Impact response of hybrid FRP-concrete-steel double-skin tubular bridge piers with fixed-simply supported boundary conditions: Experimental study and FE analysis

Abstract

Hybrid FRP-concrete-steel double-skin tubular columns (DSTCs) have emerged as an innovative type of hollow-section bridge pier, particularly suitable for use in corrosive environments, and have recently been applied in practical bridge engineering projects. Vehicle collisions are a leading cause of bridge pier failures, making impact resistance a critical performance factor for ensuring the structural safety of bridges. However, the existing studies about the impact performance of DSTCs have significant limitations. For instance, the void ratio φ (0.42–0.47) and the column diameter D (114–168 mm) studied are considerably smaller than those typically found in practical bridge structures. To address this gap, this study investigated six DSTCs with large void ratios (φ = 0.73 or 0.82) and section diameters (D = 300 mm), where the lower end was fixed and the upper end was simply supported.
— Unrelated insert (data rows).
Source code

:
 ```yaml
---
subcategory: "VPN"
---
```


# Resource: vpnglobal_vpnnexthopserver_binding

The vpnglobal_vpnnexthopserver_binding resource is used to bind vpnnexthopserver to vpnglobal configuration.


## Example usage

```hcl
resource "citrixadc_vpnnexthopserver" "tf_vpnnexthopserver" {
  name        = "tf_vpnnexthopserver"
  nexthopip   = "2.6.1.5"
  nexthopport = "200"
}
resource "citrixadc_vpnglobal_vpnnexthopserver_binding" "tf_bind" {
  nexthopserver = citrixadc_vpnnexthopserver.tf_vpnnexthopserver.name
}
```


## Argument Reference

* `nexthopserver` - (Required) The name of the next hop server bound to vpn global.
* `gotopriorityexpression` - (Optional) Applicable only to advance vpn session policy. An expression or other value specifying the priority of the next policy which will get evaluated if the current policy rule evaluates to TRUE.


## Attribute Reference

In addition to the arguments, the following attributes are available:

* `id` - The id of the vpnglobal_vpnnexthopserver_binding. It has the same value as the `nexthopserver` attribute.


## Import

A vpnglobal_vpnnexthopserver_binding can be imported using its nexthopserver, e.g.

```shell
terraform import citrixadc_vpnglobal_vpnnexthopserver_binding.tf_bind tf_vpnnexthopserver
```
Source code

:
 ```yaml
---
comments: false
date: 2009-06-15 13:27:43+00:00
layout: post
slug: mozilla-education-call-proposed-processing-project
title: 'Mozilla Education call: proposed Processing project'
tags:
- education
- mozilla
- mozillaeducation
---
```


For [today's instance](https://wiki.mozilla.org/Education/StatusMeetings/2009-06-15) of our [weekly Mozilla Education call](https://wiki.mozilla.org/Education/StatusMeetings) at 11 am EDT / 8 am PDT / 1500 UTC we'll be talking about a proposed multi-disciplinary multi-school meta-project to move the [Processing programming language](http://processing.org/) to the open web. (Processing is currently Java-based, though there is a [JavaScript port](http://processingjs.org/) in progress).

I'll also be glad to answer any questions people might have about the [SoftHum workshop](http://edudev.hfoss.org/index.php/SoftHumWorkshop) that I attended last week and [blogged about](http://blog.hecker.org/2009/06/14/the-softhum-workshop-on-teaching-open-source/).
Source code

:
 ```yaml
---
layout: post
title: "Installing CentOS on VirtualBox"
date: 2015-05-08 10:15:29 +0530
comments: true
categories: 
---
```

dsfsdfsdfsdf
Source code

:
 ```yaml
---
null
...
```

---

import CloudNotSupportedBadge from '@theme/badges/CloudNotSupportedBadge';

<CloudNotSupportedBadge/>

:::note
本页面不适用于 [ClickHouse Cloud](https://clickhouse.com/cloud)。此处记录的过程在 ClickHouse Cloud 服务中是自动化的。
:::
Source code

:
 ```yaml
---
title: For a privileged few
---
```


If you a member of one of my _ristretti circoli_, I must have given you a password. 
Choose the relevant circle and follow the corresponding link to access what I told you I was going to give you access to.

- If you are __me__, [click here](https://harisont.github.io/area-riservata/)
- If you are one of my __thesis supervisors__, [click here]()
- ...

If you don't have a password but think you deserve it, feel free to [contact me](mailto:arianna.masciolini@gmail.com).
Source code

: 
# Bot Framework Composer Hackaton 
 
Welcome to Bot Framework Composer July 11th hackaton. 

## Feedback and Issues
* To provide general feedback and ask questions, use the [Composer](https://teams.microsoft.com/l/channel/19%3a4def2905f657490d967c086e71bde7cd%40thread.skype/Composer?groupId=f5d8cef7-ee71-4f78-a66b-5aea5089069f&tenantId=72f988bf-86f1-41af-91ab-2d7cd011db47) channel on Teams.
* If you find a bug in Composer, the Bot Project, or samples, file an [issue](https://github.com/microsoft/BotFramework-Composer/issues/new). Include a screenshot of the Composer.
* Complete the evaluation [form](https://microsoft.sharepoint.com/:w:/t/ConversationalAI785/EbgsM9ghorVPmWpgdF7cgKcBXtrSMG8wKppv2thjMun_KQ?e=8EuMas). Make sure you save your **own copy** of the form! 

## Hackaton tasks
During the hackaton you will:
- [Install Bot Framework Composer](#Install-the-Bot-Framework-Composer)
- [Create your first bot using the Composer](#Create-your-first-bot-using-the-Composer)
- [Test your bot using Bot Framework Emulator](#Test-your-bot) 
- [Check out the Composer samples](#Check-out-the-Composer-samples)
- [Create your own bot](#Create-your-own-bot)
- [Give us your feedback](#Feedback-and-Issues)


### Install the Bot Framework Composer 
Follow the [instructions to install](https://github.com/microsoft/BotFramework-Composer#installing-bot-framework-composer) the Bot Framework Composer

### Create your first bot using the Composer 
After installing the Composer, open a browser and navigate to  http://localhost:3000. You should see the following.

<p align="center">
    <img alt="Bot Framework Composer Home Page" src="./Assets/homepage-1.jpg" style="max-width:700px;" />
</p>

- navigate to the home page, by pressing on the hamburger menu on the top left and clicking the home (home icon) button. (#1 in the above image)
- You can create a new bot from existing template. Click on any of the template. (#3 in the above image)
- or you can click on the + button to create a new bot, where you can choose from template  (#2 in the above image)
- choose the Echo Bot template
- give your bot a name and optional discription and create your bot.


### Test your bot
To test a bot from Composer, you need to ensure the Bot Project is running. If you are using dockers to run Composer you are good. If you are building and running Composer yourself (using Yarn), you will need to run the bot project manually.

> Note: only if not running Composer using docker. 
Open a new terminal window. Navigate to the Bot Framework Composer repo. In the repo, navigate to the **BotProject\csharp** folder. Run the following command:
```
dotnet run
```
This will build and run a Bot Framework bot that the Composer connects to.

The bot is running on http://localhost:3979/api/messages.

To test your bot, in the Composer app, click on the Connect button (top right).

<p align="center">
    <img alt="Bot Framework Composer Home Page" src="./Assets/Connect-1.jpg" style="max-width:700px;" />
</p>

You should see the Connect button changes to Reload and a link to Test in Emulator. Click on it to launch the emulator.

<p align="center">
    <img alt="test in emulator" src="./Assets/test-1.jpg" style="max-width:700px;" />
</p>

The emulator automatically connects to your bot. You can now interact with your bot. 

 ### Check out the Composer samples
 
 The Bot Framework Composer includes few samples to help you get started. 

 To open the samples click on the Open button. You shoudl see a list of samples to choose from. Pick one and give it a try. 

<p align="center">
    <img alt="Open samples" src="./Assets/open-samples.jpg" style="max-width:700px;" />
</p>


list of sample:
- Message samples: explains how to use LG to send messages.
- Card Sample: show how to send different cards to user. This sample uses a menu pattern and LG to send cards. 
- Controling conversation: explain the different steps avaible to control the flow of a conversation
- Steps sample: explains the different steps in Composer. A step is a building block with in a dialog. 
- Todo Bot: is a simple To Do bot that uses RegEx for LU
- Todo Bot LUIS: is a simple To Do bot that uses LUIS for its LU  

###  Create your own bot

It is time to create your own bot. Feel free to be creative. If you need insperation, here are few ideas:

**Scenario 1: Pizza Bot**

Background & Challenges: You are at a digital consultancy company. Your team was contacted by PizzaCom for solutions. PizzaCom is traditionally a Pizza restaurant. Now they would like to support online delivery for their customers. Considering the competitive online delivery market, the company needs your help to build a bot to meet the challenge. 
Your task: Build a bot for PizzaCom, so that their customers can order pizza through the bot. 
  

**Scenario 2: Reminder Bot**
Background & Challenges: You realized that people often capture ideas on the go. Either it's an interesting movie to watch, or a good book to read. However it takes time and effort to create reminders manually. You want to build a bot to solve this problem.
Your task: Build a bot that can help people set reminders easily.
These columns were subjected to impact loading using a horizontal vehicle impact system to examine the influences of impact velocity, number of impacts, FRP thickness, steel thickness, and DSTC void ratio. The experimental results demonstrated the following: (1) due to the constraint at the upper end, DSTC specimens exhibited small overall lateral displacement but more pronounced localized concave deformation after the impact; (2) increasing the void ratio resulted in reduced impact force, decreased global lateral displacement, and increased localized concave deformation; (3) contact stiffness and flexural stiffness increased with steel thickness, leading to higher impact force, decreased global lateral displacement, and smaller local dent deformation. Subsequently, utilizing LS-DYNA, an FE model was used to simulate the dynamic responses of DSTC specimens. A parameter analysis was performed to study the influences of impactor mass, steel yield strength, impactor height, and axial compression ratio.